The paper undertakes a systematic reconstruction and comparative evaluation of three deep‑learning‑driven stock‑trading strategies that represent distinct methodological families: a Long Short‑Term Memory (LSTM) time‑series predictor, a one‑dimensional Convolutional Neural Network (CNN) pattern recognizer, and a Deep Q‑Network (DQN) reinforcement‑learning (RL) agent. All three models are built on the same historical dataset comprising daily open, high, low, close, and volume information for the constituents of China’s CSI 300 index from 2005 to 2020. Missing values are linearly interpolated, and each feature is standardized using Z‑score normalization. The data are split chronologically into training (70 %), validation (15 %), and test (15 %) sets, with early stopping, L2 regularization, and batch normalization employed to mitigate over‑fitting.
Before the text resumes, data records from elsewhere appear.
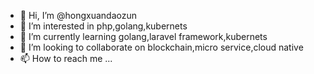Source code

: - 👋 Hi, I’m @hongxuandaozun
- 👀 I’m interested in php,golang,kubernets
- 🌱 I’m currently learning golang,laravel framework,kubernets
- 💞️ I’m looking to collaborate on blockchain,micro service,cloud native
- 📫 How to reach me ...

<!---
hongxuandaozun/hongxuandaozun is a ✨ special ✨ repository because its `README.md` (this file) appears on your GitHub profile.
You can click the Preview link to take a look at your changes.
--->
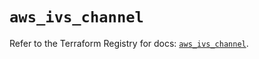 # `aws_ivs_channel`

Refer to the Terraform Registry for docs: [`aws_ivs_channel`](https://registry.terraform.io/providers/hashicorp/aws/6.7.0/docs/resources/ivs_channel).
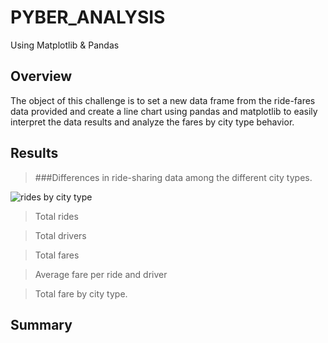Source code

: # PYBER_ANALYSIS
Using Matplotlib &amp; Pandas 

## Overview
The object of this challenge is to set a new data frame from the ride-fares data provided and create a line chart using pandas and matplotlib to easily interpret the data results and analyze the fares by city type behavior.

## Results
>###Differences in ride-sharing data among the different city types. 

![rides by city type]()

>Total rides

>Total drivers
 
>Total fares 

>Average fare per ride and driver 

>Total fare by city type.

## Summary
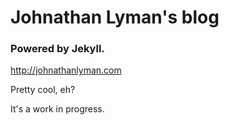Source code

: # Johnathan Lyman's blog
### Powered by Jekyll.

http://johnathanlyman.com

Pretty cool, eh?

It's a work in progress.
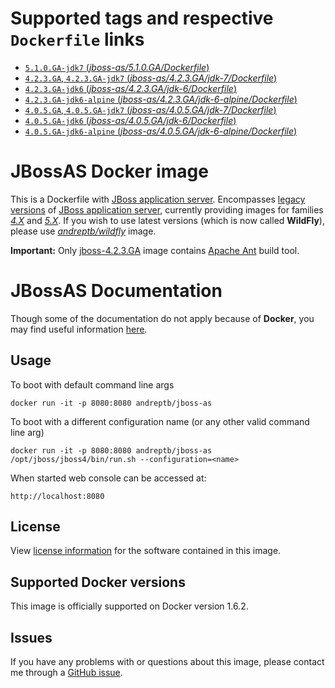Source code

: # Supported tags and respective `Dockerfile` links

-	[`5.1.0.GA-jdk7` (*jboss-as/5.1.0.GA/Dockerfile*)](https://github.com/andreptb/Dockerfiles/blob/master/jboss-as/5.1.0.GA/Dockerfile)
-	[`4.2.3.GA`, `4.2.3.GA-jdk7` (*jboss-as/4.2.3.GA/jdk-7/Dockerfile*)](https://github.com/andreptb/Dockerfiles/blob/master/jboss-as/4.2.3.GA/jdk-7/Dockerfile)
-   [`4.2.3.GA-jdk6` (*jboss-as/4.2.3.GA/jdk-6/Dockerfile*)](https://github.com/andreptb/Dockerfiles/blob/master/jboss-as/4.2.3.GA/jdk-6/Dockerfile)
-   [`4.2.3.GA-jdk6-alpine` (*jboss-as/4.2.3.GA/jdk-6-alpine/Dockerfile*)](https://github.com/andreptb/Dockerfiles/blob/master/jboss-as/4.2.3.GA/jdk-6-alpine/Dockerfile)
-	[`4.0.5.GA`, `4.0.5.GA-jdk7` (*jboss-as/4.0.5.GA/jdk-7/Dockerfile*)](https://github.com/andreptb/Dockerfiles/blob/master/jboss-as/4.0.5.GA/jdk-7/Dockerfile)
-	[`4.0.5.GA-jdk6` (*jboss-as/4.0.5.GA/jdk-6/Dockerfile*)](https://github.com/andreptb/Dockerfiles/blob/master/jboss-as/4.0.5.GA/jdk-6/Dockerfile)
-	[`4.0.5.GA-jdk6-alpine` (*jboss-as/4.0.5.GA/jdk-6-alpine/Dockerfile*)](https://github.com/andreptb/Dockerfiles/blob/master/jboss-as/4.0.5.GA/jdk-6-alpine/Dockerfile)

# JBossAS Docker image

This is a Dockerfile with [JBoss application server](http://wildfly.org/). Encompasses [legacy versions](http://jbossas.jboss.org/) of [JBoss application server](http://wildfly.org/), currently providing images for families [*4.X*](https://developer.jboss.org/wiki/JBossApplicationServerOfficialDocumentationPage) and [*5.X*](http://jbossas.jboss.org/docs/5-x). If you wish to use latest versions (which is now called **WildFly**), please use  [*andreptb/wildfly*](https://github.com/andreptb/Dockerfiles/blob/master/wildfly/jdk-8/Dockerfile) image.

**Important:** Only  [jboss-4.2.3.GA](https://github.com/andreptb/Dockerfiles/blob/master/jboss-as/4.2.3.GA/jdk-7/Dockerfile) image contains [Apache Ant](http://ant.apache.org/) build tool.

# JBossAS Documentation

Though some of the documentation do not apply because of **Docker**, you may find useful information [here](https://developer.jboss.org/wiki/JBossApplicationServerOfficialDocumentationPage).

## Usage

To boot with default command line args

    docker run -it -p 8080:8080 andreptb/jboss-as

To boot with a different configuration name (or any other valid command line arg)

    docker run -it -p 8080:8080 andreptb/jboss-as /opt/jboss/jboss4/bin/run.sh --configuration=<name>

When started web console can be accessed at:

    http://localhost:8080

## License

View [license information](http://www.gnu.org/licenses/lgpl-2.1-standalone.html) for the software contained in this image.

## Supported Docker versions

This image is officially supported on Docker version 1.6.2.

## Issues

If you have any problems with or questions about this image, please contact me through a [GitHub issue](https://github.com/andreptb/Dockerfiles/issues).
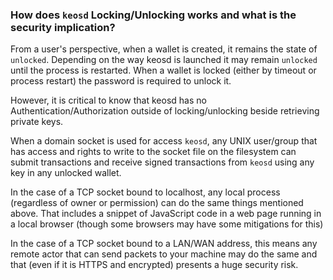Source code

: ### How does `keosd` Locking/Unlocking works and what is the security implication?

From a user's perspective, when a wallet is created, it remains the state of `unlocked`. Depending on the way keosd is launched it may remain `unlocked` until the process is restarted. When a wallet is locked (either by timeout or process restart) the password is required to unlock it.

However, it is critical to know that keosd has no Authentication/Authorization outside of locking/unlocking beside retrieving private keys.

When a domain socket is used for access `keosd`, any UNIX user/group that has access and rights to write to the socket file on the filesystem can submit transactions and receive signed transactions from `keosd` using any key in any unlocked wallet.

In the case of a TCP socket bound to localhost, any local process (regardless of owner or permission) can do the same things mentioned above. That includes a snippet of JavaScript code in a web page running in a local browser (though some browsers may have some mitigations for this)

In the case of a TCP socket bound to a LAN/WAN address, this means any remote actor that can send packets to your machine may do the same and that (even if it is HTTPS and encrypted) presents a huge security risk.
Hyper‑parameter selection is performed via grid search, and the final configurations are reported in an appendix.

To assess performance under severe market stress, the authors define three “low‑benchmark” periods in which the CSI 300 index experienced prolonged declines: 2015‑2016, 2018‑2019, and 2020‑2021. For each period, a simulated portfolio is initialized with a capital of 1 million CNY and rebalanced daily. Transaction costs are fixed at 0.1 % per trade, while slippage is ignored for simplicity. The evaluation metrics include cumulative return, annualized Sharpe ratio, maximum drawdown, and alpha relative to the CSI 300 benchmark.
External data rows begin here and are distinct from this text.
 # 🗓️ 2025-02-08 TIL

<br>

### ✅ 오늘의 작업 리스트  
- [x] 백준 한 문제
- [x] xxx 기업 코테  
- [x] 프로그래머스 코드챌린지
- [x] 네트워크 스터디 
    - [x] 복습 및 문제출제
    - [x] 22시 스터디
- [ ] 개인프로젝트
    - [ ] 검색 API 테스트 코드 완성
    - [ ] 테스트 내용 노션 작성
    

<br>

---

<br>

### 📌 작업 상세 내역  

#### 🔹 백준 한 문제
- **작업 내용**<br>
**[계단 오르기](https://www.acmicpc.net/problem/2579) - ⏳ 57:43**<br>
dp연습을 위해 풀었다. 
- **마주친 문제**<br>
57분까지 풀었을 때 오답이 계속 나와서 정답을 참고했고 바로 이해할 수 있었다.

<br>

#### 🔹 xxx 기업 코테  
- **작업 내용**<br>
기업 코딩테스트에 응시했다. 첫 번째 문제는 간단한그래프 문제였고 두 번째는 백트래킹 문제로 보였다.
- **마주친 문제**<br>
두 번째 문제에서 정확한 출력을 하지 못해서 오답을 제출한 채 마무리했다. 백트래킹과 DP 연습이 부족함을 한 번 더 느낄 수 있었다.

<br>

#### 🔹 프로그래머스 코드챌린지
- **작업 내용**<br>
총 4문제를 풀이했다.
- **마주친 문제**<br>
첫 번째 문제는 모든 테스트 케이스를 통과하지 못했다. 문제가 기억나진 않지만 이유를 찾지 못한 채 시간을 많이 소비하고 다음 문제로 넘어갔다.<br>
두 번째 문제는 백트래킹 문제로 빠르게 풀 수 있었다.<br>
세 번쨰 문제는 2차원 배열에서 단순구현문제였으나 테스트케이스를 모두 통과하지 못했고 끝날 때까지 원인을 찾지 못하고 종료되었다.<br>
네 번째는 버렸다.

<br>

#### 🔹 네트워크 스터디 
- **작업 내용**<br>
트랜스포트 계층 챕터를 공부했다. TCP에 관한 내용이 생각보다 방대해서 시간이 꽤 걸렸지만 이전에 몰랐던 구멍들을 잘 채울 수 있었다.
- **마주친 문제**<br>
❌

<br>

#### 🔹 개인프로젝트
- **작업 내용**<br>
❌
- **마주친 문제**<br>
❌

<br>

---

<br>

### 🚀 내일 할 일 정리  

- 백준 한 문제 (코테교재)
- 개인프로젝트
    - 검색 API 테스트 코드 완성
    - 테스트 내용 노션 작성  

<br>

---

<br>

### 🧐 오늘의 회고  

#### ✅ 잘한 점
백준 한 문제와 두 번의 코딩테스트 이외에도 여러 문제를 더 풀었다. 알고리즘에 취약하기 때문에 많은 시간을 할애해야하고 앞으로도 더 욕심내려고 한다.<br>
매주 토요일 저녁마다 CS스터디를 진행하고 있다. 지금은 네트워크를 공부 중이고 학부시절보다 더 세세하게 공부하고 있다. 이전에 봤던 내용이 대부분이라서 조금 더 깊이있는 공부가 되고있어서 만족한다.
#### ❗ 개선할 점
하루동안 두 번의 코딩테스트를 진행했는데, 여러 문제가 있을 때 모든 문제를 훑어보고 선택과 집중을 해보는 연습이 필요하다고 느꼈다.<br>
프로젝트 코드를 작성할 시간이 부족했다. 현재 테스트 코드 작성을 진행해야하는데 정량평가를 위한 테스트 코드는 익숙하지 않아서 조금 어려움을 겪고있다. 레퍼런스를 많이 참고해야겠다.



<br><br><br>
Results show that all three deep‑learning strategies are capable of offsetting the benchmark’s persistent negative returns, but they differ markedly in risk‑adjusted performance. The LSTM‑based strategy delivers the highest excess return (average 3.2 % over the benchmark) and the most favorable Sharpe ratio (≈1.45), with a maximum drawdown of roughly 9 %, indicating superior stability in adverse conditions. The CNN‑based approach excels at detecting short‑term chart patterns, yet its higher turnover leads to elevated transaction costs, reducing its net excess return to about 1.8 % and yielding a lower Sharpe ratio. The DQN RL agent exhibits an initially volatile learning curve; however, after sufficient training it manages to keep drawdowns below 12 % and achieves an alpha of roughly 2.1 %. Thus, while the RL method is effective at risk mitigation, its profitability lags behind the LSTM.
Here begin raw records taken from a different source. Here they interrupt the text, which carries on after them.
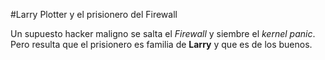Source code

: 
#Larry Plotter y el prisionero del Firewall

Un supuesto hacker maligno se salta el *Firewall* y siembre el *kernel panic*.
Pero resulta que el prisionero es familia de **Larry** y que es de los buenos.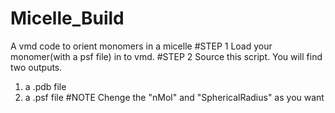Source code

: # Micelle_Build
A vmd code to orient monomers in a micelle
#STEP 1
Load your monomer(with a psf file) in to vmd.
#STEP 2
Source this script. You will find two outputs.
1. a .pdb file
2. a .psf file
#NOTE
Chenge the "nMol" and "SphericalRadius" as you want
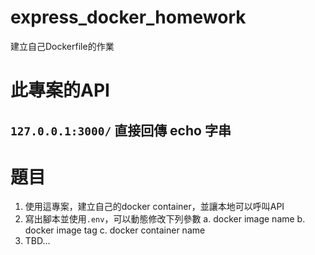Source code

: # express_docker_homework
建立自己Dockerfile的作業

# 此專案的API
## `127.0.0.1:3000/` 直接回傳 echo 字串

# 題目
1. 使用這專案，建立自己的docker container，並讓本地可以呼叫API
2. 寫出腳本並使用`.env`，可以動態修改下列參數
  a. docker image name
  b. docker image tag
  c. docker container name
3. TBD...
Key insights derived from the study are as follows: (1) Sequence‑modeling networks such as LSTM are particularly well‑suited for capturing long‑term trends, enabling them to generate positive alpha even when the market is in a sustained downtrend. (2) Convolutional architectures are powerful for short‑horizon pattern extraction but require robust signal‑filtering mechanisms to avoid excessive trading and associated costs. (3) Reinforcement‑learning agents hold promise for dynamic risk‑adjusted allocation, yet their performance is highly sensitive to the design of the reward function and the breadth of training data. (4) Even when trained on identical data and evaluated under the same simulation framework, the intrinsic biases of each model family produce distinct risk‑return profiles.

The authors acknowledge several limitations. Transaction costs and slippage are modeled in a simplified manner, which may underestimate real‑world frictions. The dataset is confined to a single emerging market, raising questions about the generalizability of the findings to other regions or asset classes. Finally, the RL agent’s learning stability could be enhanced by more sophisticated exploration‑exploitation strategies and by incorporating risk‑aware reward shaping. Future work is suggested to extend the analysis to multi‑asset portfolios, higher‑frequency data, and ensemble methods that combine the strengths of the three approaches, thereby improving robustness and practical applicability of deep‑learning‑based trading systems.